I would love to see women pastry chefs empowered through cooperative enterprising. I think the most difficult thing to work out are the finances if we all profit shared. But, Wendy, what I think you are thinking about lies more along the lines of a business incubator, where hatchling businesses are located in the same physical site but share office space, machinery, etc. to cut down on overhead costs. The shared expenses amongst pastry chefs would be rent, electricity, gas, ovens, refrigerators, etc. But of course, if we pooled together resources, we could get better equipment like a surgelator, or better quality products (group healthcare, 401-(k), etc.) at a lower price to each of us.

I am sure there are a few restaurants out here are cooperative enterprises. The one that comes to mind is The Swallow in Berkeley, where Ruth Reichl was for a few years. It's mentioned in her books. And they have had a few cookbook, but I am not sure if they are still in business.

There are also a lot of pitfalls to be wary of in such enterprises. Very often, co-ops are torn apart by petty arguments over money. I think that's what the people in the documentaries lamented the most. Also, shared management is of big issue. There are also a lot of emotional issues.

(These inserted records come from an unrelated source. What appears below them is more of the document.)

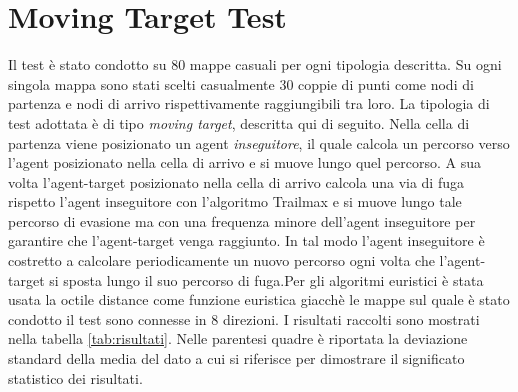 \documentclass[11pt]{book}
\begin{document}
{\begin{algorithm}

  
\end{algorithm}

\section{Moving Target Test}
\par{Il test \`e stato condotto su 80 mappe casuali per ogni tipologia descritta. Su ogni singola mappa sono stati scelti casualmente 30 coppie di punti come nodi di partenza e nodi di arrivo rispettivamente raggiungibili tra loro. La tipologia di test adottata \`e di tipo \emph{moving target}, descritta qui di seguito. Nella cella di partenza viene posizionato un agent \emph{inseguitore}, il quale calcola un percorso verso l'agent posizionato nella cella di arrivo e si muove lungo quel percorso. A sua volta l'agent-target posizionato nella cella di arrivo calcola una via di fuga rispetto l'agent inseguitore con l'algoritmo Trailmax e si muove lungo tale percorso di evasione ma con una frequenza minore dell'agent inseguitore per garantire che l'agent-target venga raggiunto. In tal modo l'agent inseguitore \`e costretto a calcolare periodicamente un nuovo percorso ogni volta che l'agent-target si sposta lungo il suo percorso di fuga.Per gli algoritmi euristici \`e stata usata la octile distance come funzione euristica giacch\`e le mappe sul quale \`e stato condotto il test sono connesse in 8 direzioni. I risultati raccolti sono mostrati nella tabella \ref{tab:risultati}. Nelle parentesi quadre \`e riportata la deviazione standard della media del dato a cui si riferisce per dimostrare il significato statistico dei risultati.}

}
\end{document}
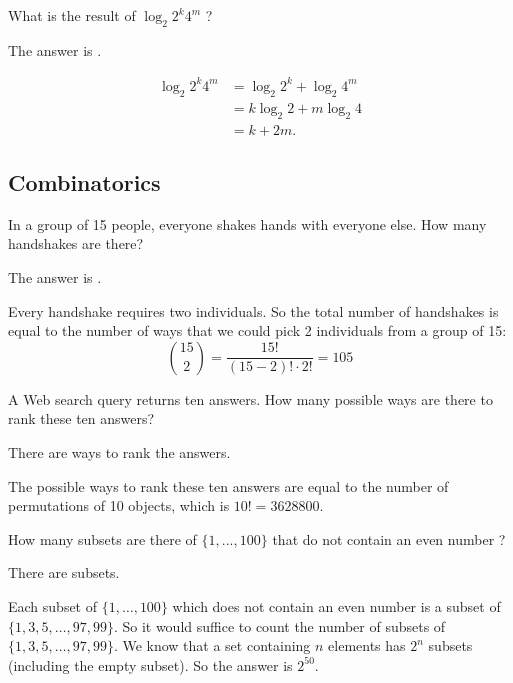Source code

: \documentclass{ximera}
\begin{document}
\begin{question}
What is  the result of  $\log_2 2^k 4^m$  ? 
\begin{solution}
The answer is .
\end{solution}
\begin{align*}
\log_2{2^k 4^m} &= \log_2{2^k} + \log_2{4^m} \\
&= k \log_2{2} + m \log_2{4} \\
&= k + 2m.
\end{align*}
\end{question}

\subsection*{Combinatorics}

\begin{question}
In a group of 15 people, everyone shakes hands with everyone else.  How many handshakes are there? 
\begin{solution}
The answer is .
\end{solution}
Every handshake requires two individuals. So the total number of handshakes is equal to the number of ways that we could pick 2 individuals from a group of 15:
\[
\binom{15}{2} = \frac{15!}{(15 - 2)! \cdot 2!} = 105
\]
\end{question}

\begin{question}
A Web search query returns ten answers. How many possible ways are there to rank these ten answers?
\begin{solution}
There are  ways to rank the answers.
\end{solution}
The possible ways to rank these ten answers are equal to the number of permutations of 10 objects, which is $10! = 3628800$.
\end{question}

\begin{question}
How many subsets are there of $\{1, ... , 100\}$ that do not contain an even number ? 
\begin{solution}
There are  subsets.
\end{solution}
Each subset of $\{1 , \ldots , 100\}$ which does not contain an even number is a subset of $\{1, 3, 5, \ldots , 97, 99\}$. So it would suffice to count the number of subsets of $\{1, 3, 5, \ldots , 97, 99\}$. We know that a set containing $n$ elements has $2^n$ subsets (including the empty subset). So the answer is $2^{50}$.
\end{question}
\end{document}
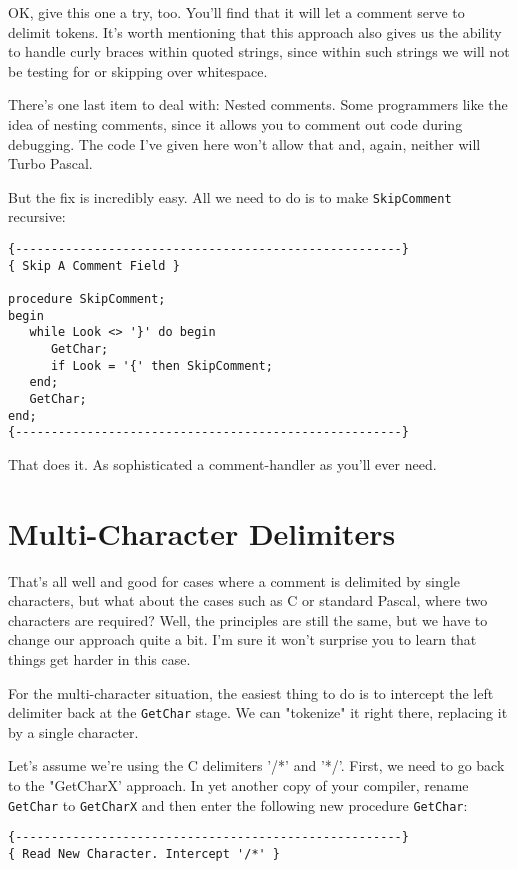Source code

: {{OK, give this one a try, too. You'll  find  that  it will let a comment serve to delimit tokens. It's worth mentioning that this approach also gives us the  ability to handle curly braces within quoted strings, since within such  strings we will not be testing for or skipping over whitespace.

There's one last  item  to  deal  with:  Nested  comments. Some programmers like the idea  of  nesting  comments, since it allows you to comment out code during debugging. The  code  I've  given here won't allow that and, again, neither will Turbo Pascal.

But the fix is incredibly easy. All  we  need  to  do is to make {\tt SkipComment} recursive:

\begin{verbatim}
{------------------------------------------------------}
{ Skip A Comment Field }

procedure SkipComment;
begin
   while Look <> '}' do begin
      GetChar;
      if Look = '{' then SkipComment;
   end;
   GetChar;
end;
{------------------------------------------------------}
\end{verbatim}

That does it. As  sophisticated a comment-handler as you'll ever need.

\section{Multi-Character Delimiters}

That's all well and  good  for cases where a comment is delimited by single  characters, but  what  about  the  cases such as C or standard Pascal, where two  characters  are  required?  Well, the principles are still the same, but we have to change our approach quite a bit. I'm sure it won't surprise you to learn that things get harder in this case.

For the multi-character situation, the  easiest thing to do is to intercept the left delimiter  back  at the {\tt GetChar} stage. We can "tokenize" it right there, replacing it by a single character.

Let's assume we're using the C delimiters '/*' and '*/'. First, we  need  to  go back to the "GetCharX' approach. In yet another copy of your compiler, rename  {\tt GetChar} to {\tt GetCharX} and then enter the following new procedure {\tt GetChar}:

\begin{verbatim}
{------------------------------------------------------}
{ Read New Character. Intercept '/*' }


\end{verbatim}}}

In my original vision, I saw a very ambitious undertaking. I figured it would have to be very ambitious because fine pastries is already a tight market, particuarly here in the Bay Area. Most co-ops start small, but I really don't think that would work for us. I figured that we must be inclusive of all levels of pastries (stuff that we laugh at like supermarket birthday cakes) to haute patissiere ($20,000 wedding cakes). Why? Simply because we need to cover all bases. If we pigeoned holed, the risk for loss is greater. If we are big, then there is business always coming in at some level. But of course, the more people you have, the harder it is to reach concensus, the harder it is to move the business forward and the greater risk for failure. I haven't thought about this in a long while as I've been mostly pre-occupied with work. But I would love to dream with you on this one.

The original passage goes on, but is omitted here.